Stored data
▬▬▬
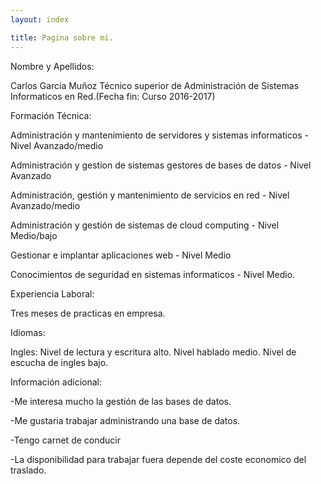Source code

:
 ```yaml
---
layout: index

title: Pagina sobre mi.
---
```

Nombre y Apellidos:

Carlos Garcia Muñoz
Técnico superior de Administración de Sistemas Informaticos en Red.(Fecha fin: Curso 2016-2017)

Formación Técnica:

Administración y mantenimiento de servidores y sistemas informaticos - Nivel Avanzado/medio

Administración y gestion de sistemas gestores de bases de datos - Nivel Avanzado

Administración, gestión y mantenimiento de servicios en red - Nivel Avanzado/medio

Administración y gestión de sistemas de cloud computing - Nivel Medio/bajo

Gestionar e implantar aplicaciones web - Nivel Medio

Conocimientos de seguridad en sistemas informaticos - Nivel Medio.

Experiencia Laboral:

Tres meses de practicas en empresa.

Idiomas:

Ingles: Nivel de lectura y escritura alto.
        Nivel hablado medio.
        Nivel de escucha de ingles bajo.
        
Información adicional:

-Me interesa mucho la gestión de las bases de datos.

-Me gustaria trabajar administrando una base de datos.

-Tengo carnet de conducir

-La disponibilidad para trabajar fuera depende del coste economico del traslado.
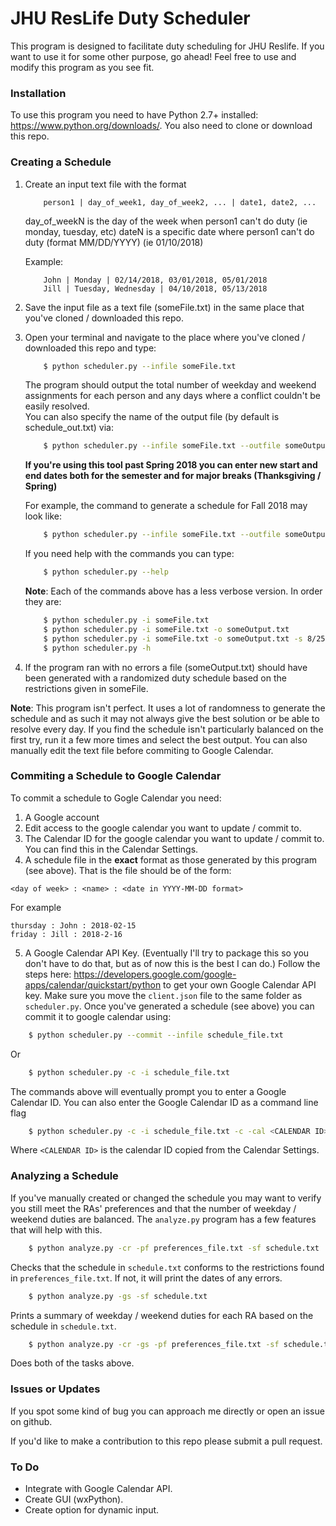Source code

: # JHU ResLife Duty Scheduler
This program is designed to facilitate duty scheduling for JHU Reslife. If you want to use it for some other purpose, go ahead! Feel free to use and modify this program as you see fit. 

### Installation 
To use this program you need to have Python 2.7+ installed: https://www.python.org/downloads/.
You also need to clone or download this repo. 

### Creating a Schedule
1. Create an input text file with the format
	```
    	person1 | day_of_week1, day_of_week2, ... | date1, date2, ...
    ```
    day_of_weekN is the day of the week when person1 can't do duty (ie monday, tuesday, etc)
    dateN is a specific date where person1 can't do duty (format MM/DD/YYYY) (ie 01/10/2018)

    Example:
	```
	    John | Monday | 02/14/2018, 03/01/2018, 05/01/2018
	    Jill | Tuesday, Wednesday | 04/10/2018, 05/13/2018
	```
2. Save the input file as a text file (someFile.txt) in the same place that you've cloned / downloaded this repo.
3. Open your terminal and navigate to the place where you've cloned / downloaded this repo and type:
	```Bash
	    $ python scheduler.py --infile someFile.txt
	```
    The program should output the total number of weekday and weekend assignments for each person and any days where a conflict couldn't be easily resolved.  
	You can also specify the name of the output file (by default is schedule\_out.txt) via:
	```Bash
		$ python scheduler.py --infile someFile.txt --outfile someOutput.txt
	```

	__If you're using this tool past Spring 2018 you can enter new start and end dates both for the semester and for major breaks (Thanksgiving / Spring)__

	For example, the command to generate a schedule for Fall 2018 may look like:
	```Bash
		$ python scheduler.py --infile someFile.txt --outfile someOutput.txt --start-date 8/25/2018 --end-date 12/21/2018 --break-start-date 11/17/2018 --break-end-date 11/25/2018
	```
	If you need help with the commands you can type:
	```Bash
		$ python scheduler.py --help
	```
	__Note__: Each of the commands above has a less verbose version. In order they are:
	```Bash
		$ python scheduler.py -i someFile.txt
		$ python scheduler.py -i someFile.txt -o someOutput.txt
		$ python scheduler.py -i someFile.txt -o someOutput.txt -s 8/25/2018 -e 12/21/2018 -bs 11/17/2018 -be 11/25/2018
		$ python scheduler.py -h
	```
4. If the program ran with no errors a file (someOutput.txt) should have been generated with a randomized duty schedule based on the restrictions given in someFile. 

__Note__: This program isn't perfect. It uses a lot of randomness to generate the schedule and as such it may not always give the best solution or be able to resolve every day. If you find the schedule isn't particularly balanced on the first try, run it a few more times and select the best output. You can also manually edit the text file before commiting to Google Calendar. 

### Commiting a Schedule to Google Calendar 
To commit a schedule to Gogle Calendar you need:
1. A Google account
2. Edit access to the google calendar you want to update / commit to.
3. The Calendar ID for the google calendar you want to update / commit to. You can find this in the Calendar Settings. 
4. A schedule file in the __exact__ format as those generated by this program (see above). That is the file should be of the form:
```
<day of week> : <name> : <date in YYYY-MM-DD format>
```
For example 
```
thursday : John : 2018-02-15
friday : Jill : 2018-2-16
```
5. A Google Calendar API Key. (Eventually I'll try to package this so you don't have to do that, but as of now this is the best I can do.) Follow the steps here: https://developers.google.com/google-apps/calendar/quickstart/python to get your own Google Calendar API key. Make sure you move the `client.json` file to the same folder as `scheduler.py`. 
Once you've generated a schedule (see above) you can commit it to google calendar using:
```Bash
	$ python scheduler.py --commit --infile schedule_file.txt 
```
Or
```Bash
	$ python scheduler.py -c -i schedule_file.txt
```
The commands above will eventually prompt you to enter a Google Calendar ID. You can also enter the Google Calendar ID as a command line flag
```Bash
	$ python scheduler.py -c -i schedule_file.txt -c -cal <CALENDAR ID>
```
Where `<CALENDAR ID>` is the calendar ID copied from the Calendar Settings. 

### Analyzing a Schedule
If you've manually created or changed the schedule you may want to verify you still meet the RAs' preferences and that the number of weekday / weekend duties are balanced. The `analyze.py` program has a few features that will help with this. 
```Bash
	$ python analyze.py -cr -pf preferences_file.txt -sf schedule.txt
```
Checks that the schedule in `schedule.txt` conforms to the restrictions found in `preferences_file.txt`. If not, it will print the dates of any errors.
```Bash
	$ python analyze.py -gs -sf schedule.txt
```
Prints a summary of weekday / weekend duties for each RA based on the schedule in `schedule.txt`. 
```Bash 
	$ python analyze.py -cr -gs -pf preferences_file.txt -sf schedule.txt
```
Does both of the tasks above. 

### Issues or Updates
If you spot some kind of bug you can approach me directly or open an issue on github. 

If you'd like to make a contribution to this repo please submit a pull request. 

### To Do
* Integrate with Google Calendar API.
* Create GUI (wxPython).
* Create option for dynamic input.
▬▬▬
Where does the word "balanced" appear in the records above? Return every line that holds it.

__Note__: This program isn't perfect. It uses a lot of randomness to generate the schedule and as such it may not always give the best solution or be able to resolve every day. If you find the schedule isn't particularly balanced on the first try, run it a few more times and select the best output. You can also manually edit the text file before commiting to Google Calendar. 
If you've manually created or changed the schedule you may want to verify you still meet the RAs' preferences and that the number of weekday / weekend duties are balanced. The `analyze.py` program has a few features that will help with this. 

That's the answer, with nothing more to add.